* _What is required_
For the word "storage", state the number of lines in the data that contain it, and nothing else.

* _Data for processing_
= Beginning of Section =

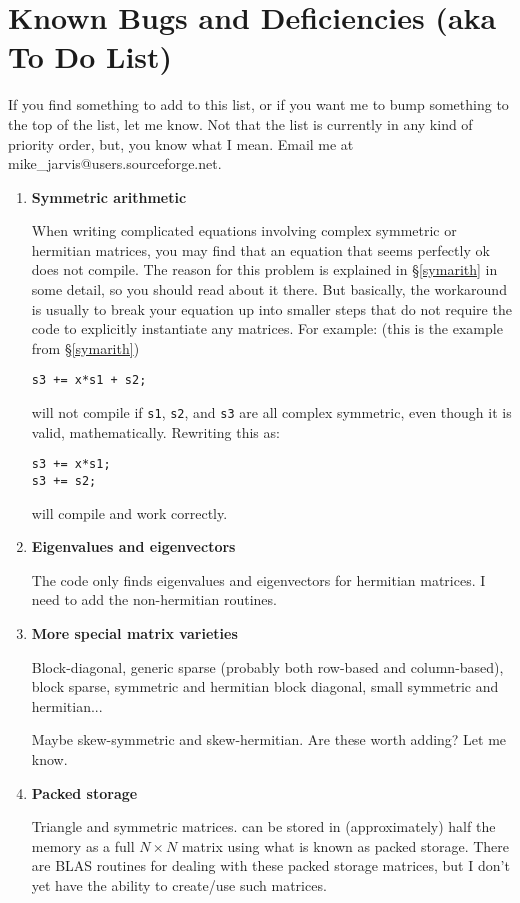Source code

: \documentclass[twoside,letterpaper,11pt]{article}
\makeatletter
\renewcommand{\tt}[1]{{\texttt {#1}}}
\newcommand{\myemail}{mike\_jarvis@users.sourceforge.net}
\makeatother
\begin{document}
\newpage
\section{Known Bugs and Deficiencies (aka To Do List)}

If you find something to add to this list, or if you want me to bump something
to the top of the list, let me know.  Not that the list is currently in any kind of 
priority order, but, you know what I mean.  Email me at \myemail.

\begin{enumerate}
\item
\textbf{Symmetric arithmetic}

When writing complicated equations involving complex symmetric or hermitian matrices, 
you may find that an equation that seems perfectly ok does not compile.
The reason for this problem is explained in \S\ref{symarith} in some detail, 
so you should read about it there.  But basically, the workaround is usually
to break your equation up into smaller steps that do not require the code to 
explicitly instantiate any matrices.  For example: (this is the example from \S\ref{symarith})
\begin{verbatim}
s3 += x*s1 + s2;
\end{verbatim}
will not compile if \tt{s1}, \tt{s2}, and \tt{s3} are all complex symmetric, even though it is 
valid, mathematically.  Rewriting this as:
\begin{verbatim}
s3 += x*s1;
s3 += s2;
\end{verbatim}
will compile and work correctly.

\item
\textbf{Eigenvalues and eigenvectors}

The code only finds eigenvalues and eigenvectors for hermitian matrices.
I need to add the non-hermitian routines.

\item
\textbf{More special matrix varieties}

Block-diagonal, generic sparse (probably both
row-based and column-based), block sparse, symmetric and hermitian block
diagonal, small symmetric and hermitian...

Maybe skew-symmetric and skew-hermitian.  Are these worth adding?  Let me know.

\item
\textbf{Packed storage}

Triangle and symmetric matrices. can be stored in (approximately) half the 
memory as a full $N \times N$ matrix using what is known as packed storage.  
There are BLAS routines for dealing with
these packed storage matrices, but I don't yet have the ability to 
create/use such matrices.


\end{enumerate}
\end{document}
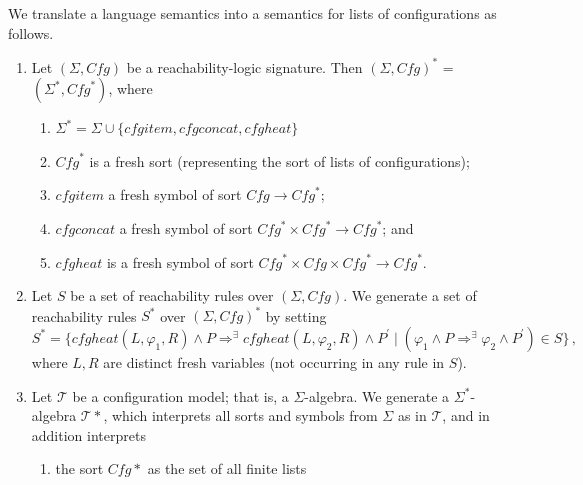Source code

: \documentclass{article}
\begin{document}
\begin{definition}
We translate a language semantics into a semantics for lists of configurations as follows.
\begin{enumerate}
    \item Let $(\Sigma, \mathit{Cfg})$ be a reachability-logic signature.
          Then $(\Sigma, \mathit{Cfg})^*$ = $(\Sigma^*, \mathit{Cfg}^*)$,
          where
          \begin{enumerate}
              \item $\Sigma^* = \Sigma \cup \{ \mathit{cfgitem}, \mathit{cfgconcat},
          \mathit{cfgheat} \}$
              \item $\mathit{Cfg}^*$ is a fresh sort (representing the sort of lists of configurations);
              \item $\mathit{cfgitem}$ a fresh symbol of sort $\mathit{Cfg} \to \mathit{Cfg}^*$;
              \item $\mathit{cfgconcat}$ a fresh symbol of sort $\mathit{Cfg}^* \times \mathit{Cfg}^* \to \mathit{Cfg}^*$; and
              \item $\mathit{cfgheat}$ is a fresh symbol of sort $\mathit{Cfg}^* \times \mathit{Cfg} \times \mathit{Cfg}^* \to \mathit{Cfg}^*$.
          \end{enumerate}
    \item Let $S$ be a set of reachability rules over $(\Sigma, \mathit{Cfg})$.
          We generate a set of reachability rules $S^*$ over $(\Sigma, \mathit{Cfg})^*$
          by setting
          \begin{equation*}
              S^* = \{ \mathit{cfgheat}(L, \varphi_1, R) \land P \Rightarrow^\exists \mathit{cfgheat}(L, \varphi_2, R) \land P^\prime \mid (\varphi_1 \land P \Rightarrow^\exists \varphi_2 \land P^\prime) \in S \} \, ,
          \end{equation*}
          where $L,R$ are distinct fresh variables (not occurring in any rule in $S$).
    \item Let $\mathcal{T}$ be a configuration model; that is, a $\Sigma$-algebra.
          We generate a $\Sigma^*$-algebra $\mathcal{T}*$, which interprets all sorts and symbols from
          $\Sigma$ as in $\mathcal{T}$, and in addition interprets
          \begin{enumerate}
              \item the sort $\mathit{Cfg}*$ as the set of all finite lists

\end{enumerate}
\end{enumerate}
\end{definition}
\end{document}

= End of Section =

* _Reply_
3